There came to be no lack of corn and milk; and the morasses beginning to be drained, not
only was the face of the country beautified, but the air above it became drier and more
salubrious. Such is the evidence furnished by the contents of the refuse-heaps of the
bronze age, found in the caves, in barrows, in lake-dwellings, and in ancient
burial-places.3
It is the admixture of tin with copper that
gives us bronze. Copper is one of the most abundant of the higher metals, but it is also
one of the softest, but when alloyed with tin in the proportion of from a tenth to a
twelfth per cent., copper acquires the hardness requisite to fit it for all the purposes
to which bronze was put. And as this is the proportion found in the bronze relics which
have been dug up in the various countries, it is thence inferred that bronze was diffused
from one centre, and that centre in Asia Minor.
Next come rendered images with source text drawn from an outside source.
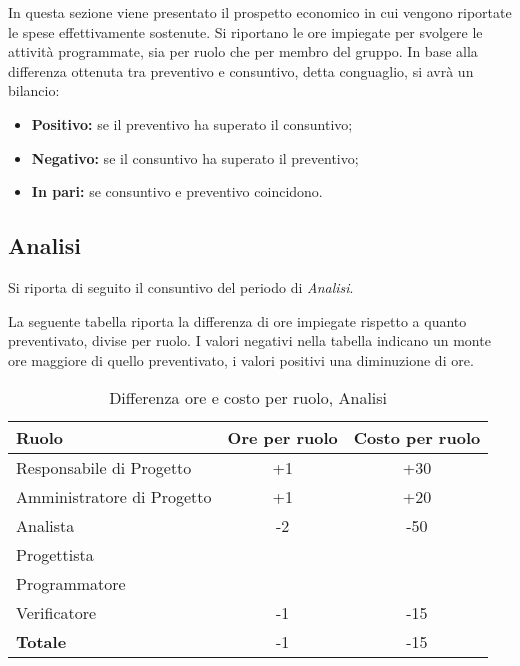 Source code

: In questa sezione viene presentato il prospetto economico in cui vengono riportate le spese effettivamente sostenute. Si riportano le ore impiegate per svolgere le attività programmate, sia per ruolo che per membro del gruppo. In base alla differenza ottenuta tra preventivo e consuntivo, detta conguaglio, si avrà un bilancio:
\begin{itemize}
	\item \textbf{Positivo:} se il preventivo ha superato il consuntivo; 
	\item \textbf{Negativo:} se il consuntivo ha superato il preventivo;
	\item \textbf{In pari:} se consuntivo e preventivo coincidono.
\end{itemize}

\subsection{Analisi}
Si riporta di seguito il consuntivo del periodo di \textit{Analisi}.

\noindent La seguente tabella riporta la differenza di ore impiegate rispetto a quanto preventivato, divise per ruolo. I valori negativi nella tabella indicano un monte ore maggiore di quello preventivato, i valori positivi una diminuzione di ore.

\begin{table}[h]
\centering
\begin{tabular}{|l|c|c|}
	\toprule
	\textbf{Ruolo} & \textbf{Ore per ruolo} & \textbf{Costo per ruolo} \\
	
	\midrule
	Responsabile di Progetto & +1 & +30 \\
	Amministratore di Progetto & +1 & +20 \\ 
	Analista & -2 & -50 \\
	Progettista & & \\
	Programmatore & & \\
	Verificatore & -1 & -15 \\
	\midrule
	\textbf{Totale} & -1 & -15 \\
		
	\bottomrule
\end{tabular}
\caption{Differenza ore e costo per ruolo, Analisi}
\label{tab3}
\end{table}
Brass is a later and different metal. It
is the admixture of zinc with copper, and is not found in use till we come down to the
rise of the Roman empire.4 The invention of bronze carries us back to an unknown
antiquity.
FOOTNOTES
1. Smith, Ancient History, iii.
259-270. Lond. 1868.
2. Wilson, Pre-historic Annals of
Scotland, Chap. V., vi., vii. Edin. 1851.
3. See Dawkins "Early Man in
Britain," chap. xxi., for their works from which the above facts are gleaned, and on
which the deductions stated in the text are founded.